First we tried to use the edge pins on the MAX32625 debugger which are supposed to connect to SWD and nRST, etc but we couldn't make this work. Not sure why. Programming via the SWD connector did work on the evaluation board so we ordered some SWD cable breakout boards from Adafruit (faster than making our own), which allowed access to all of the SWD signals from the 0.05 inch cable. And...success! Simply connecting SWDIO, SWDCLK, GND, nRST, and VREF to 3V3 and we were able to program the custom board MAX32660 to toggle one of the GPIOs we exposed as WAKE on our breakout. The toggled GPIO then actuates an led and voila:
Here we have GND_detect also connected but we subsequently learned this is not needed.

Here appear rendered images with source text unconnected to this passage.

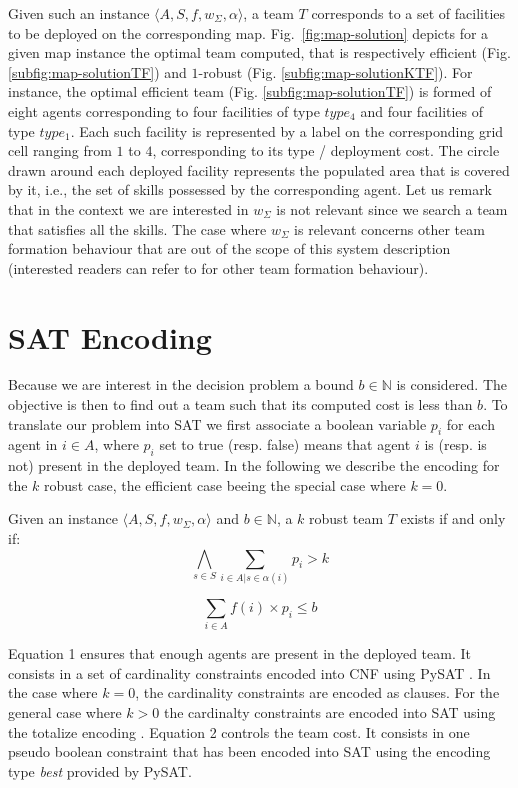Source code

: \documentclass[conference]{IEEEtran}
\theoremstyle{definition}
\begin{document}
Given such an instance $\langle A, S, f, w_\Sigma, \alpha\rangle$, a team $T$ 
corresponds to a set of facilities to be deployed on the corresponding map.
Fig.~\ref{fig:map-solution} depicts for a given map instance the optimal team computed, that is
respectively efficient (Fig. \ref{subfig:map-solutionTF}) and $1$-robust (Fig. \ref{subfig:map-solutionKTF}).
For instance, the optimal efficient team (Fig. \ref{subfig:map-solutionTF}) 
is formed of eight agents corresponding to four facilities
of type $type_4$ and four facilities of type $type_1$. Each such facility 
is represented by a label on the corresponding grid cell
ranging from $1$ to $4$, corresponding to its type / deployment cost. 
The circle drawn around each deployed facility represents the populated area
that is covered by it, i.e., the set of skills possessed by the corresponding agent.
Let us remark that in the context we are interested in $w_\Sigma$ is not relevant since
we search a team that satisfies all the skills. The case where $w_\Sigma$ is relevant 
concerns other team formation behaviour that are out of the scope of this system description
(interested readers can refer to \cite{schwind2021} for other team formation behaviour).

\section{SAT Encoding}

Because we are interest in the decision problem a bound $b \in \mathbb{N}$ is considered.
The objective is then to find out a team such that its computed cost is less than $b$.
To translate our problem into SAT we first associate a boolean 
variable $p_i$ for each agent in $i \in A$, where $p_i$ set to true (resp. false)
means that agent $i$ is (resp. is not) present in the deployed team.
In the following we describe the encoding for the $k$ robust case, the efficient
case beeing the special case where $k=0$.

Given an instance $\langle A, S, f, w_\Sigma, \alpha\rangle$ and $b \in \mathbb{N}$, 
a $k$ robust team $T$ exists if and only if:
\begin{equation}
\bigwedge_{s \in S} \sum_{i \in A | s \in \alpha(i)} p_i > k
\end{equation}

\begin{equation}
\sum_{i \in A} f(i) \times p_i \leq b
\end{equation}

Equation 1 ensures that enough agents are present in the deployed team. 
It consists in a set of cardinality constraints encoded into CNF using PySAT \cite{imms-sat18}.
In the case where $k = 0$, the cardinality constraints are encoded as clauses. 
For the general case where $k > 0$ the cardinalty constraints are encoded into SAT using
the totalize encoding \cite{BailleuxB03}.
Equation 2 controls the team cost. It consists in one pseudo boolean constraint
that has been encoded into SAT using the encoding type \textit{best} provided by PySAT.
\end{document}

Yes, it is a little clunky but for prototype hardware and firmware development this works just fine. In the end-user application, once programmed with firmware the breakout doesn't need to be programmed again. The breakout will communicate with the host MCU via I2C in use. So in reality for the final product we don't need SWD and nRST exposed to the user; and it is a shame to waste valuable board edge just for one-time programming. So we will likely expose the SWDIO/SWDCLK, and nRST along with GND and 3V3 as a 2 x 3 test pad pattern on the back of the board that can be programmed at the fab using a pogo pin connector.
This was the last technical hurdle to overcome for proof of concept. Now we will continue our firmware development and, in a few days, test the board as a motion co-processor to an STM32L4 host MCU. Very exciting!